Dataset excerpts
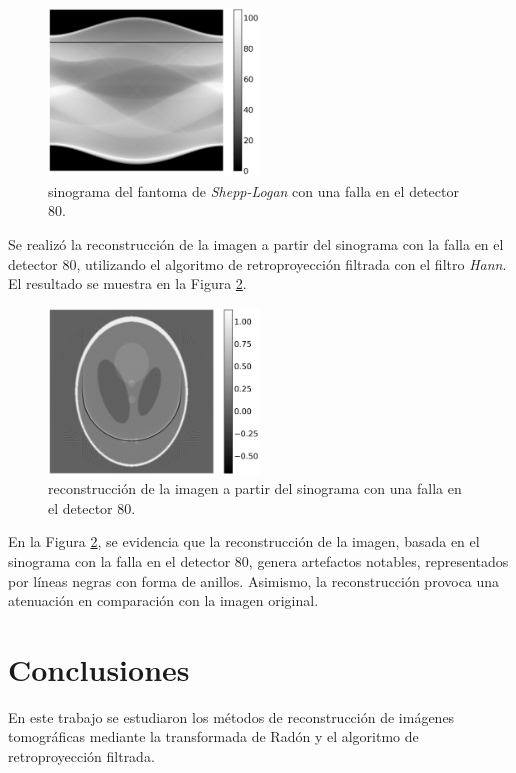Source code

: \documentclass[11pt, twocolumn]{article}
\begin{document}
\begin{figure} [htbp]
    \centering
    \includegraphics[width=0.5\textwidth]{images/ej_7/sinogram_line.png}
    \caption{sinograma del fantoma de \textit{Shepp-Logan} con una falla en el detector 80.}
    \label{fig:sinograma_falla}
\end{figure}

Se realizó la reconstrucción de la imagen a partir del sinograma con la falla en el detector 80, utilizando el algoritmo de retroproyección filtrada con el filtro \textit{Hann}. El resultado se muestra en la Figura \ref{fig:reconstruccion_falla}.

\begin{figure} [H]
    \centering
    \includegraphics[width=0.5\textwidth]{images/ej_7/reconstruction_line.png}
    \caption{reconstrucción de la imagen a partir del sinograma con una falla en el detector 80.}
    \label{fig:reconstruccion_falla}
\end{figure}

En la Figura \ref{fig:reconstruccion_falla}, se evidencia que la reconstrucción de la imagen, basada en el sinograma con la falla en el detector 80, genera artefactos notables, representados por líneas negras con forma de anillos. Asimismo, la reconstrucción provoca una atenuación en comparación con la imagen original.

\section{Conclusiones}
En este trabajo se estudiaron los métodos de reconstrucción de imágenes tomográficas mediante la transformada de Radón y el algoritmo de retroproyección filtrada. 
\end{document}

PROBLEM DETAILS
Give all the lines above again, character for character, without pictures.

SOLUTION FOR THIS PROBLEM
Source code

: \documentclass[11pt, twocolumn]{article}
\begin{document}
\begin{figure} [htbp]
    \centering
    \includegraphics[width=0.5\textwidth]{images/ej_7/sinogram_line.png}
    \caption{sinograma del fantoma de \textit{Shepp-Logan} con una falla en el detector 80.}
    \label{fig:sinograma_falla}
\end{figure}

Se realizó la reconstrucción de la imagen a partir del sinograma con la falla en el detector 80, utilizando el algoritmo de retroproyección filtrada con el filtro \textit{Hann}. El resultado se muestra en la Figura \ref{fig:reconstruccion_falla}.

\begin{figure} [H]
    \centering
    \includegraphics[width=0.5\textwidth]{images/ej_7/reconstruction_line.png}
    \caption{reconstrucción de la imagen a partir del sinograma con una falla en el detector 80.}
    \label{fig:reconstruccion_falla}
\end{figure}

En la Figura \ref{fig:reconstruccion_falla}, se evidencia que la reconstrucción de la imagen, basada en el sinograma con la falla en el detector 80, genera artefactos notables, representados por líneas negras con forma de anillos. Asimismo, la reconstrucción provoca una atenuación en comparación con la imagen original.

\section{Conclusiones}
En este trabajo se estudiaron los métodos de reconstrucción de imágenes tomográficas mediante la transformada de Radón y el algoritmo de retroproyección filtrada. 
\end{document}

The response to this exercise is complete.